▶ [Entries shown]
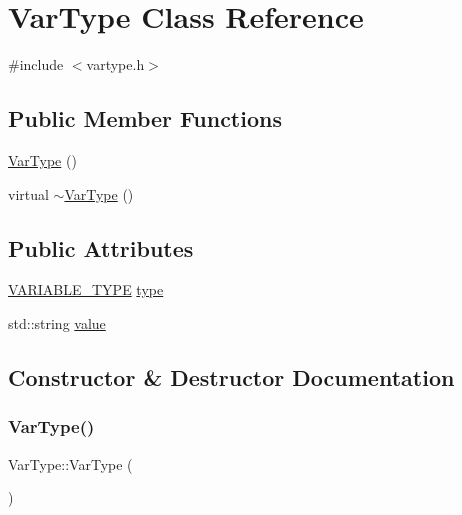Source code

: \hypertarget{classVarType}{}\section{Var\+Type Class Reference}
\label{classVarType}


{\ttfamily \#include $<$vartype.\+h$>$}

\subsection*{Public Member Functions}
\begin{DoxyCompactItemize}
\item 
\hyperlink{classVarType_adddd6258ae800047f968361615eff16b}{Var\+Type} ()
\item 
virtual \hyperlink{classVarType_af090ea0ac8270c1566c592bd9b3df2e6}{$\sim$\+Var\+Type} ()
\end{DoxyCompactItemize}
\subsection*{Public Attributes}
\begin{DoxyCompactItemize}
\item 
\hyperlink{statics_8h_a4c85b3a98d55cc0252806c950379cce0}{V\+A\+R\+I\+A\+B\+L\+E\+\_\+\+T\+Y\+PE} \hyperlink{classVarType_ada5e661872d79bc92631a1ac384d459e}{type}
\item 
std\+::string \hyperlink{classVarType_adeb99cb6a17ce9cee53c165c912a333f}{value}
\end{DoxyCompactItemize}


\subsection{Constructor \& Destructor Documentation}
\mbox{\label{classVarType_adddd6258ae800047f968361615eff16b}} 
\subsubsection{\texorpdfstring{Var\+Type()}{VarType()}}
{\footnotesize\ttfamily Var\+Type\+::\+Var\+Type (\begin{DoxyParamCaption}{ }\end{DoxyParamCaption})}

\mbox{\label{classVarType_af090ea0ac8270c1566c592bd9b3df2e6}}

==

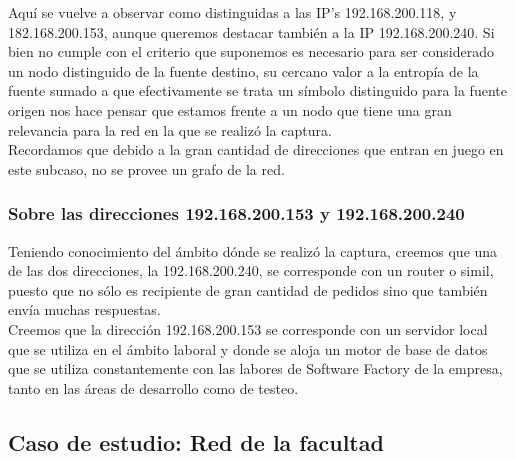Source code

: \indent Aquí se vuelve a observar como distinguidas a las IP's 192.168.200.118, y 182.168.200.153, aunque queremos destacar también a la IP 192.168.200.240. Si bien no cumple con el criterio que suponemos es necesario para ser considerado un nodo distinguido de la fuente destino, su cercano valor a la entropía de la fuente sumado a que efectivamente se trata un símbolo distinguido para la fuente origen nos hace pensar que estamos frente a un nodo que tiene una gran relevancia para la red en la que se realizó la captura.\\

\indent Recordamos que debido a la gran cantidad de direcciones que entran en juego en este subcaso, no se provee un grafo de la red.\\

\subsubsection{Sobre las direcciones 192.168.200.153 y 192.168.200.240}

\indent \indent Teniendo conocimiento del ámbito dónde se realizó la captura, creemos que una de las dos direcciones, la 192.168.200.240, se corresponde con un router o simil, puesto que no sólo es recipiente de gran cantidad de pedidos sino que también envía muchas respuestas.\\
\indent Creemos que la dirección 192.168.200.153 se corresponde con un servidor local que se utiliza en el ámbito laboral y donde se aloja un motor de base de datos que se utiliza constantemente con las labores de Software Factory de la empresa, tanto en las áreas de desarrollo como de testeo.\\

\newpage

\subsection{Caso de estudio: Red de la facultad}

▶ [Exercise instructions] Scan the material above for the string "ttfamily", returning each line that contains it.

▶ [Your solution]
{\ttfamily \#include $<$vartype.\+h$>$}
{\footnotesize\ttfamily Var\+Type\+::\+Var\+Type (\begin{DoxyParamCaption}{ }\end{DoxyParamCaption})}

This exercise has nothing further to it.